Segment Start: THE INPUT

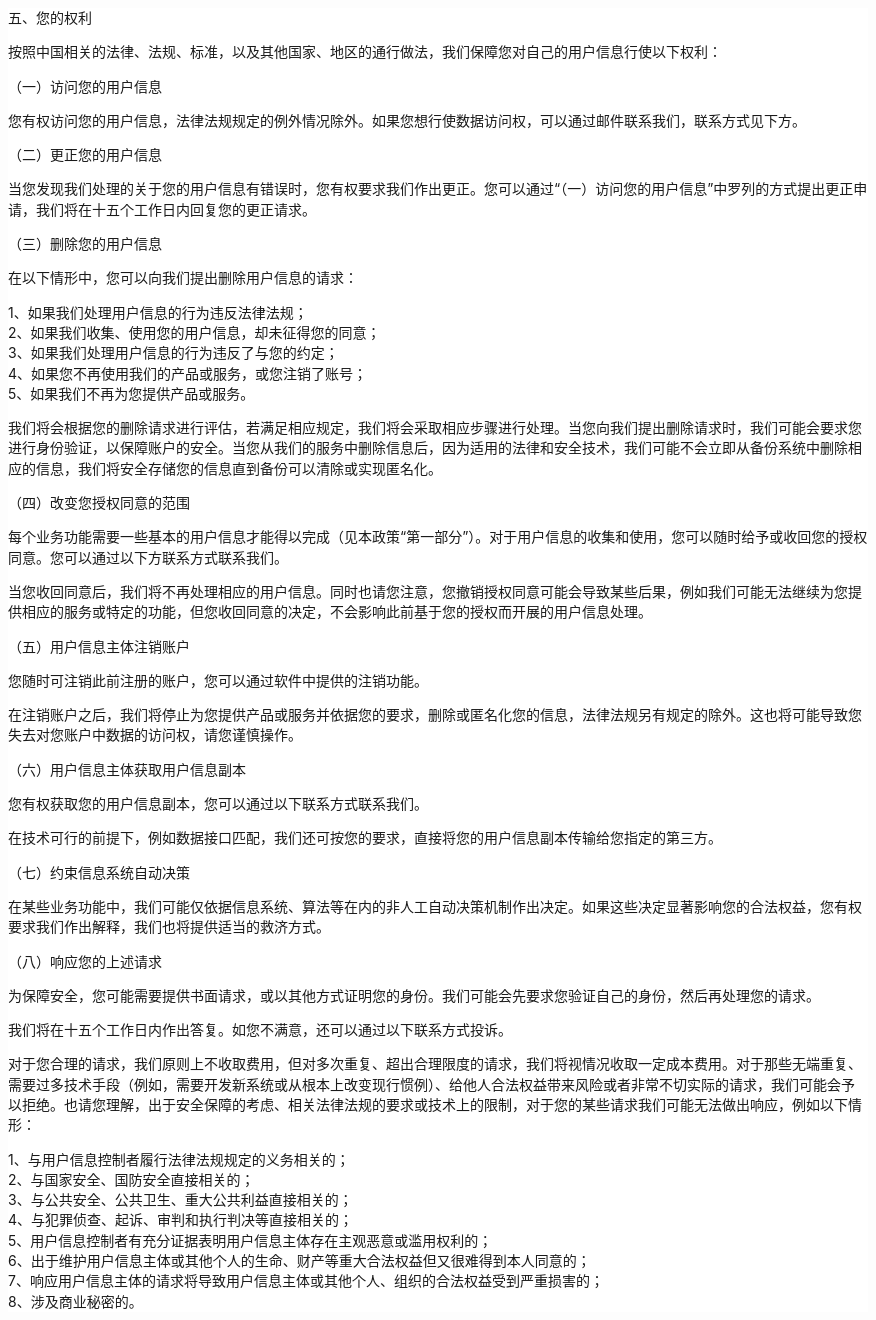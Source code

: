 五、您的权利

按照中国相关的法律、法规、标准，以及其他国家、地区的通行做法，我们保障您对自己的用户信息行使以下权利：

（一）访问您的用户信息

您有权访问您的用户信息，法律法规规定的例外情况除外。如果您想行使数据访问权，可以通过邮件联系我们，联系方式见下方。

（二）更正您的用户信息

当您发现我们处理的关于您的用户信息有错误时，您有权要求我们作出更正。您可以通过“（一）访问您的用户信息”中罗列的方式提出更正申请，我们将在十五个工作日内回复您的更正请求。

（三）删除您的用户信息

在以下情形中，您可以向我们提出删除用户信息的请求：

1、如果我们处理用户信息的行为违反法律法规；  
2、如果我们收集、使用您的用户信息，却未征得您的同意；  
3、如果我们处理用户信息的行为违反了与您的约定；  
4、如果您不再使用我们的产品或服务，或您注销了账号；  
5、如果我们不再为您提供产品或服务。

我们将会根据您的删除请求进行评估，若满足相应规定，我们将会采取相应步骤进行处理。当您向我们提出删除请求时，我们可能会要求您进行身份验证，以保障账户的安全。当您从我们的服务中删除信息后，因为适用的法律和安全技术，我们可能不会立即从备份系统中删除相应的信息，我们将安全存储您的信息直到备份可以清除或实现匿名化。

（四）改变您授权同意的范围

每个业务功能需要一些基本的用户信息才能得以完成（见本政策“第一部分”）。对于用户信息的收集和使用，您可以随时给予或收回您的授权同意。您可以通过以下方联系方式联系我们。

当您收回同意后，我们将不再处理相应的用户信息。同时也请您注意，您撤销授权同意可能会导致某些后果，例如我们可能无法继续为您提供相应的服务或特定的功能，但您收回同意的决定，不会影响此前基于您的授权而开展的用户信息处理。

（五）用户信息主体注销账户

您随时可注销此前注册的账户，您可以通过软件中提供的注销功能。

在注销账户之后，我们将停止为您提供产品或服务并依据您的要求，删除或匿名化您的信息，法律法规另有规定的除外。这也将可能导致您失去对您账户中数据的访问权，请您谨慎操作。

（六）用户信息主体获取用户信息副本

您有权获取您的用户信息副本，您可以通过以下联系方式联系我们。

在技术可行的前提下，例如数据接口匹配，我们还可按您的要求，直接将您的用户信息副本传输给您指定的第三方。

（七）约束信息系统自动决策

在某些业务功能中，我们可能仅依据信息系统、算法等在内的非人工自动决策机制作出决定。如果这些决定显著影响您的合法权益，您有权要求我们作出解释，我们也将提供适当的救济方式。

（八）响应您的上述请求

为保障安全，您可能需要提供书面请求，或以其他方式证明您的身份。我们可能会先要求您验证自己的身份，然后再处理您的请求。

我们将在十五个工作日内作出答复。如您不满意，还可以通过以下联系方式投诉。

对于您合理的请求，我们原则上不收取费用，但对多次重复、超出合理限度的请求，我们将视情况收取一定成本费用。对于那些无端重复、需要过多技术手段（例如，需要开发新系统或从根本上改变现行惯例）、给他人合法权益带来风险或者非常不切实际的请求，我们可能会予以拒绝。也请您理解，出于安全保障的考虑、相关法律法规的要求或技术上的限制，对于您的某些请求我们可能无法做出响应，例如以下情形：

1、与用户信息控制者履行法律法规规定的义务相关的；  
2、与国家安全、国防安全直接相关的；  
3、与公共安全、公共卫生、重大公共利益直接相关的；  
4、与犯罪侦查、起诉、审判和执行判决等直接相关的；  
5、用户信息控制者有充分证据表明用户信息主体存在主观恶意或滥用权利的；  
6、出于维护用户信息主体或其他个人的生命、财产等重大合法权益但又很难得到本人同意的；  
7、响应用户信息主体的请求将导致用户信息主体或其他个人、组织的合法权益受到严重损害的；  
8、涉及商业秘密的。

Segment End: THE INPUT

WHAT YOU WILL DO -
This task calls for an exact reproduction of the lines that start at the one containing "在技术可行的前提下，例如数据" and continue to the end of the entries above.

TASK SOLUTION -
在技术可行的前提下，例如数据接口匹配，我们还可按您的要求，直接将您的用户信息副本传输给您指定的第三方。

（七）约束信息系统自动决策

在某些业务功能中，我们可能仅依据信息系统、算法等在内的非人工自动决策机制作出决定。如果这些决定显著影响您的合法权益，您有权要求我们作出解释，我们也将提供适当的救济方式。

（八）响应您的上述请求

为保障安全，您可能需要提供书面请求，或以其他方式证明您的身份。我们可能会先要求您验证自己的身份，然后再处理您的请求。

我们将在十五个工作日内作出答复。如您不满意，还可以通过以下联系方式投诉。

对于您合理的请求，我们原则上不收取费用，但对多次重复、超出合理限度的请求，我们将视情况收取一定成本费用。对于那些无端重复、需要过多技术手段（例如，需要开发新系统或从根本上改变现行惯例）、给他人合法权益带来风险或者非常不切实际的请求，我们可能会予以拒绝。也请您理解，出于安全保障的考虑、相关法律法规的要求或技术上的限制，对于您的某些请求我们可能无法做出响应，例如以下情形：

1、与用户信息控制者履行法律法规规定的义务相关的；  
2、与国家安全、国防安全直接相关的；  
3、与公共安全、公共卫生、重大公共利益直接相关的；  
4、与犯罪侦查、起诉、审判和执行判决等直接相关的；  
5、用户信息控制者有充分证据表明用户信息主体存在主观恶意或滥用权利的；  
6、出于维护用户信息主体或其他个人的生命、财产等重大合法权益但又很难得到本人同意的；  
7、响应用户信息主体的请求将导致用户信息主体或其他个人、组织的合法权益受到严重损害的；  
8、涉及商业秘密的。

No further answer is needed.